FOSS: There as high as you can see and higher still. They haven't all come down yet.
QUINTON: Now there are thousands flying in layers. This is our first glimpse of the alien invasion to come. The birds were eating all day, now they're waiting till the sun goes down. Even experienced birder Karen McBride, doesn't know what she's in for.
KAREN MCBRIDE: I'm expecting a few thousand but I'm not expecting tens of thousands. That would blow my mind.
QUINTON: Grade-schooler Anna Fulton is here for the second year.
ANNA FULTON: They get here kind of slowly but eventually it's like black. Like, the sky is filled with birds, it's pretty cool.
QUINTON: All of the sudden the sun goes down. It starts with a light chirping.
(SOUNDBITE OF BIRDS CHIRPING)
QUINTON: Then they come in swooping in huge currents above the trees, some just barely over our heads. I duck underneath the awning of a Jack-in-the-Box restaurant. Before coming out of the drive throw, just like, what is going on out here? Brian Frankie is here too. He's also dodging the bat guano.
BRIAN FRANKIE: That's wild. I can't believe they all just came down in these, like four trees. You can see the trees are like way down, they're all kind of flat from all the weight.
QUINTON: It turns out that there are about half a million purple martins here. That's according to the Audubon Society. Laurie Foss says this is one of the largest roosts in the country. The birds land here in groups of around 200.
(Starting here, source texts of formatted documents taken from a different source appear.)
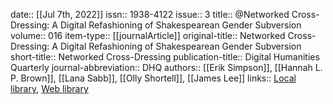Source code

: date:: [[Jul 7th, 2022]]
issn:: 1938-4122
issue:: 3
title:: @Networked Cross-Dressing: A Digital Refashioning of Shakespearean Gender Subversion
volume:: 016
item-type:: [[journalArticle]]
original-title:: Networked Cross-Dressing: A Digital Refashioning of Shakespearean Gender Subversion
short-title:: Networked Cross-Dressing
publication-title:: Digital Humanities Quarterly
journal-abbreviation:: DHQ
authors:: [[Erik Simpson]], [[Hannah L. P. Brown]], [[Lana Sabb]], [[Olly Shortell]], [[James Lee]]
links:: [Local library](zotero://select/groups/2386895/items/MNKETJQZ), [Web library](https://www.zotero.org/groups/2386895/items/MNKETJQZ)
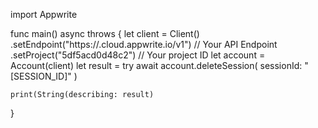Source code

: import Appwrite

func main() async throws {
    let client = Client()
      .setEndpoint("https://<REGION>.cloud.appwrite.io/v1") // Your API Endpoint
      .setProject("5df5acd0d48c2") // Your project ID
    let account = Account(client)
    let result = try await account.deleteSession(
        sessionId: "[SESSION_ID]"
    )

    print(String(describing: result)
}
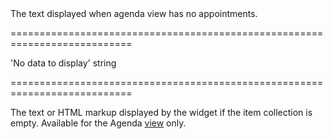 <!--**
/*-------------------------------------------
    Auto-generated file. Do not modify.
-------------------------------------------

**-->
<!--d-->The text displayed when agenda view has no appointments.<!--/d-->
===========================================================================
<!--default-->'No data to display'<!--/default-->
<!--type-->string<!--/type-->
===========================================================================

<!--shortDescription-->
The text or HTML markup displayed by the widget if the item collection is empty. Available for the Agenda [view](/Documentation/ApiReference/UI_Widgets/dxScheduler/Configuration/#views) only.
<!--/shortDescription-->

<!--fullDescription-->

<!--/fullDescription-->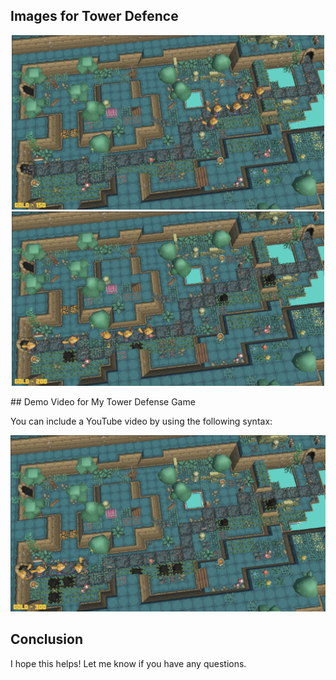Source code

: ## Images for Tower Defence
<p align="center">
  <img src="1.png" width="500">
  <img src="2.png" width="500">
</p>
## Demo Video for My Tower Defense Game

You can include a YouTube video by using the following syntax:

[![TD_Demo](3.png)](https://www.youtube.com/watch?v=ydA9TLp9W94)

## Conclusion

I hope this helps! Let me know if you have any questions.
FOSS: They can be related or they can be related by geography. Housing groups will gather with other housing groups that are near each other and they form a loose alliance.
QUINTON: Back by the trees Debbie Levine is standing with her family looking at the sky.
DEBBIE LEVINE: You know what it feels like? It feels like you're in a snow globe. Only instead of white it's black. Doesn't it?
QUINTON: This party happens every night until August. Then the martins trickle off on the way to the Amazon basin until next year. For NPR News I'm Luke Quinton in Austin.